What to produce:
Transcribe exactly the lines that fall between the one holding "Fix typo in error message" and the one holding "Add z_listreceivedbyaddress RPC call", inclusive, from the entries below.

(Source texts of formatted documents)
------------------------------------------------
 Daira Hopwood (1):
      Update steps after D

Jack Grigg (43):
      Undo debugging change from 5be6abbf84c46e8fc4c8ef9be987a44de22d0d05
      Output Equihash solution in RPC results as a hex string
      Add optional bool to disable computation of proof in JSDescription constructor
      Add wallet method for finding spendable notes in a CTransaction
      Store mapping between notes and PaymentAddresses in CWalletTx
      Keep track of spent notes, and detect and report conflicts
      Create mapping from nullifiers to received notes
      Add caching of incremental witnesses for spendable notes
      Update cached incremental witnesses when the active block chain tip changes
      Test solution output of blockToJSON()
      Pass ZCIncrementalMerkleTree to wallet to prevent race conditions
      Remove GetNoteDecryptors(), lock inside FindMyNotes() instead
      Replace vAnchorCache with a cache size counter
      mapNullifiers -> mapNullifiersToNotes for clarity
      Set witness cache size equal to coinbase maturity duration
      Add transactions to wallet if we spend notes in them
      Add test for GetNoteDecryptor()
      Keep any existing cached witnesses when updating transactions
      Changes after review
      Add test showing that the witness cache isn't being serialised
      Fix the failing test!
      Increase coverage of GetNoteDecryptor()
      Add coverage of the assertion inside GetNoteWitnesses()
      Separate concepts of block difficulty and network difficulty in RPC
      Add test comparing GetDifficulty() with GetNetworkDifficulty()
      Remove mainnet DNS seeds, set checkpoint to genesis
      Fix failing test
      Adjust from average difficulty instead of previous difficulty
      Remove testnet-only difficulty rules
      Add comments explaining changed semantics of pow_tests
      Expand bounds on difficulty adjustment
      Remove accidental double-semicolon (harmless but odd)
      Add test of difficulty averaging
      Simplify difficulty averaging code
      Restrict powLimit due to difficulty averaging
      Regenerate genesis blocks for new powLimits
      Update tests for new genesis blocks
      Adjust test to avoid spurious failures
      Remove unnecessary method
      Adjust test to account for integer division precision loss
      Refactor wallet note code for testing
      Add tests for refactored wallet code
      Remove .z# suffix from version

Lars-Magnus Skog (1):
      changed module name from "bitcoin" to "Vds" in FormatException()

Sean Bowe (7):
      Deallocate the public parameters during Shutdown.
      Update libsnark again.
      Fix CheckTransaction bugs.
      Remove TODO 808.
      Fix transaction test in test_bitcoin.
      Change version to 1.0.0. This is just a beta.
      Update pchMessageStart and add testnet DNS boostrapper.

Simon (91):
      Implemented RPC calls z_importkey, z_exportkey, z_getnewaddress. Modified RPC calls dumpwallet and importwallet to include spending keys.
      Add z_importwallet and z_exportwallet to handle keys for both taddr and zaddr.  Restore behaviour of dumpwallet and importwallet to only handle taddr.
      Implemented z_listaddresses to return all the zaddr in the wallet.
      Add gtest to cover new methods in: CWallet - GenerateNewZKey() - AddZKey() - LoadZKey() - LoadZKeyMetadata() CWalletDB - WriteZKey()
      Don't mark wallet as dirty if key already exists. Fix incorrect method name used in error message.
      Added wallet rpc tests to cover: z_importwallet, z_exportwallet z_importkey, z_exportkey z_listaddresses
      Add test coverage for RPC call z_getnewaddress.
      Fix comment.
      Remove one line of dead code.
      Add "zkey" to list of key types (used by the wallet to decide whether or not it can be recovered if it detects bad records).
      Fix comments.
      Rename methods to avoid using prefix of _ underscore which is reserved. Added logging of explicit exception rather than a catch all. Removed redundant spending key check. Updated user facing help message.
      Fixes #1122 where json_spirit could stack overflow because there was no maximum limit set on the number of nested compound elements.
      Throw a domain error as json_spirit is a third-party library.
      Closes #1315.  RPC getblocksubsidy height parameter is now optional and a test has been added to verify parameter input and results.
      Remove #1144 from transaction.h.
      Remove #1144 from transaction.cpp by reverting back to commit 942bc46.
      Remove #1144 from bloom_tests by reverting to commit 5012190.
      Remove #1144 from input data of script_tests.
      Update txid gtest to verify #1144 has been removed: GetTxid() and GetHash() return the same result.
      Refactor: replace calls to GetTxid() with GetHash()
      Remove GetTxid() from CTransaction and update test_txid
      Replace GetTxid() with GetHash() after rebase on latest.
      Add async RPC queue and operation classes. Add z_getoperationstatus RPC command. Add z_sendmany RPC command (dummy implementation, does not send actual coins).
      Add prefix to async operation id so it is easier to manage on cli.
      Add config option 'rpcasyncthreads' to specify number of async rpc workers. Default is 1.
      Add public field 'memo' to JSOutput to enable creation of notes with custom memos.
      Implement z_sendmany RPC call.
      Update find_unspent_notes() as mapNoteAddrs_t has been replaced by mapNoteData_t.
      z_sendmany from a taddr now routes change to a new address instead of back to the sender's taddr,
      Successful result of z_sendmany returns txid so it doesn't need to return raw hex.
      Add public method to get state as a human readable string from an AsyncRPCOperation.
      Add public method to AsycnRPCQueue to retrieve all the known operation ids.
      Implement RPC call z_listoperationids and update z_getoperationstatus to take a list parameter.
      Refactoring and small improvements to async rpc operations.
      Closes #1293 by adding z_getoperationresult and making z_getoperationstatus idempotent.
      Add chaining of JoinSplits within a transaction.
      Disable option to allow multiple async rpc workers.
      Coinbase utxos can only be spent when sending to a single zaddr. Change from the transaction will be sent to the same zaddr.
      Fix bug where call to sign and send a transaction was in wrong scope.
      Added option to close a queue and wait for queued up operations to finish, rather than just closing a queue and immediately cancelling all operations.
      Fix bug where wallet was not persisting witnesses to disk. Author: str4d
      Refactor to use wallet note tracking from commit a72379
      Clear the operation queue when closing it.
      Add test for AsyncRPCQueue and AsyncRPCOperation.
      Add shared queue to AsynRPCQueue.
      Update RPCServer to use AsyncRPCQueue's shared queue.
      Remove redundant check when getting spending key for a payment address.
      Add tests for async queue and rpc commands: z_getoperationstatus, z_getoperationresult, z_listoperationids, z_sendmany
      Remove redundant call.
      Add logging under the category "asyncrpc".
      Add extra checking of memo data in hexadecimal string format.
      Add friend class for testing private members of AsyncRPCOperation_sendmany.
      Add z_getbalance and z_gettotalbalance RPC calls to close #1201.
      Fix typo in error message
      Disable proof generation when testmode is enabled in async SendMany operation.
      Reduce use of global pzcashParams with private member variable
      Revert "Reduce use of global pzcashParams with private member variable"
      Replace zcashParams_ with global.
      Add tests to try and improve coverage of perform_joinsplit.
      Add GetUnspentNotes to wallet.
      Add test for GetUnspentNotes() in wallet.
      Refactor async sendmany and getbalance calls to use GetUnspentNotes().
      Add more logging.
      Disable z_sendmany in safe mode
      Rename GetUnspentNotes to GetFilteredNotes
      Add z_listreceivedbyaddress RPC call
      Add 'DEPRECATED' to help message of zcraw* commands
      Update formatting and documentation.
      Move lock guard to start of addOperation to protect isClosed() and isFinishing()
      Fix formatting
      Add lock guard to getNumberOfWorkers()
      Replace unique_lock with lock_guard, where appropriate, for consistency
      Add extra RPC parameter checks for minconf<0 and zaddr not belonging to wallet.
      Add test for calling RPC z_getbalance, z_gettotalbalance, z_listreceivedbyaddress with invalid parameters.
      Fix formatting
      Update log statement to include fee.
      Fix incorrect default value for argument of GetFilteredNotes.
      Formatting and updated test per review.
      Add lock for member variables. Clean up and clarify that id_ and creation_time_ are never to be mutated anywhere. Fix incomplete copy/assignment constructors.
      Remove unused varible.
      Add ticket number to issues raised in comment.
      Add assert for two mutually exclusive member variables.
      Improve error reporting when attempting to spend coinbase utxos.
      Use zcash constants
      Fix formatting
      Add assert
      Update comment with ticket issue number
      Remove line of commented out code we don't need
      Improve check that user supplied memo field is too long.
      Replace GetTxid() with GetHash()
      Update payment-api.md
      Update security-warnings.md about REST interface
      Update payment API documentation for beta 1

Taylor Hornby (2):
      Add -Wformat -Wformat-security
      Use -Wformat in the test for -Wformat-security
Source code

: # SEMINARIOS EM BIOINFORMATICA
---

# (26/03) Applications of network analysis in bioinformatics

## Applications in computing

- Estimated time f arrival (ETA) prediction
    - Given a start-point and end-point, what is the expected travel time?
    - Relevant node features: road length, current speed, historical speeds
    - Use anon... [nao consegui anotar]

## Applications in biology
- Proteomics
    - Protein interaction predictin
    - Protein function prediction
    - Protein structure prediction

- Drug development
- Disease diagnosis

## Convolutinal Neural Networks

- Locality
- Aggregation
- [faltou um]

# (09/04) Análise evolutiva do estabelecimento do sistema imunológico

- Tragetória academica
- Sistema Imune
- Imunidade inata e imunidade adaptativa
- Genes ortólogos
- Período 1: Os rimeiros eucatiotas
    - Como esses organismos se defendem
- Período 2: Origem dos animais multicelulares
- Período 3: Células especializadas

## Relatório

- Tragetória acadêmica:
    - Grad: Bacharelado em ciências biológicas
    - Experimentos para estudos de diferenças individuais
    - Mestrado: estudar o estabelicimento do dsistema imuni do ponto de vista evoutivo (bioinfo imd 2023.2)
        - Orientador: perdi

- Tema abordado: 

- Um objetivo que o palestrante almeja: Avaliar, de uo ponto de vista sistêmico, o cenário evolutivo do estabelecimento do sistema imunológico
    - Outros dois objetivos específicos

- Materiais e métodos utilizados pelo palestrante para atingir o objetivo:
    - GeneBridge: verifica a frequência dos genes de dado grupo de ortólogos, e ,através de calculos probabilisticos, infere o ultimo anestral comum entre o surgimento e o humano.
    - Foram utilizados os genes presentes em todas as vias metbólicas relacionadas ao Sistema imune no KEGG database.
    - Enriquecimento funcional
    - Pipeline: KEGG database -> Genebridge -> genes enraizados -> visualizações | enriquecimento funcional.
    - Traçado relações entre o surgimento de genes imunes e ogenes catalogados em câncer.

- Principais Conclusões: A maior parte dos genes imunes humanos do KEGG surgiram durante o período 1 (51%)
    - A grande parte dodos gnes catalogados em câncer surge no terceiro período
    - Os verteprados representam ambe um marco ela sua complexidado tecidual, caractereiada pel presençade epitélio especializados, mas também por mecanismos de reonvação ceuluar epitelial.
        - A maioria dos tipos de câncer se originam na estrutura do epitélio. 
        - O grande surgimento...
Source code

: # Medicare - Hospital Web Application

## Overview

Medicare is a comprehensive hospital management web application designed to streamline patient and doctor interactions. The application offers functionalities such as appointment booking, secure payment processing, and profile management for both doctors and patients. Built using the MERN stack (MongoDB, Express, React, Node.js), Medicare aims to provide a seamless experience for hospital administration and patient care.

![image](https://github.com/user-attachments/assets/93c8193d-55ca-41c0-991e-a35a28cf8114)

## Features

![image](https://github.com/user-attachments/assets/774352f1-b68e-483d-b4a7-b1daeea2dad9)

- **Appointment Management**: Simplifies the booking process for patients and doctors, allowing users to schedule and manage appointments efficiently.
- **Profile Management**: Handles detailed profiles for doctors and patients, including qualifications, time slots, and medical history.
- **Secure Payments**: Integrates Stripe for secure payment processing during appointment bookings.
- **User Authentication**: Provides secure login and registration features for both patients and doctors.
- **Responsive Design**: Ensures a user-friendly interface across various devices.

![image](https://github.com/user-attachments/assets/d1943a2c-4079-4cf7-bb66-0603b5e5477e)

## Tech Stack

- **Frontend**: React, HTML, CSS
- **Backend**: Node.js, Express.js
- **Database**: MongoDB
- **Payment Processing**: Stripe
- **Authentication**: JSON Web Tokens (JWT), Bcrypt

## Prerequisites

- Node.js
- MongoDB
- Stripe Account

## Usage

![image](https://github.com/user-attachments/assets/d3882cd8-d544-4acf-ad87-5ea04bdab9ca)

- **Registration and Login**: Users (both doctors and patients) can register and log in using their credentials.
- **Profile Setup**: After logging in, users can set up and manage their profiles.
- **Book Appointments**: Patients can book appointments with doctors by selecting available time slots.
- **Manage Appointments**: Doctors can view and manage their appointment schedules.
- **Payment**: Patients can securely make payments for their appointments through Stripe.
------------------------------------------------
Exercise solution:
      Fix typo in error message
      Disable proof generation when testmode is enabled in async SendMany operation.
      Reduce use of global pzcashParams with private member variable
      Revert "Reduce use of global pzcashParams with private member variable"
      Replace zcashParams_ with global.
      Add tests to try and improve coverage of perform_joinsplit.
      Add GetUnspentNotes to wallet.
      Add test for GetUnspentNotes() in wallet.
      Refactor async sendmany and getbalance calls to use GetUnspentNotes().
      Add more logging.
      Disable z_sendmany in safe mode
      Rename GetUnspentNotes to GetFilteredNotes
      Add z_listreceivedbyaddress RPC call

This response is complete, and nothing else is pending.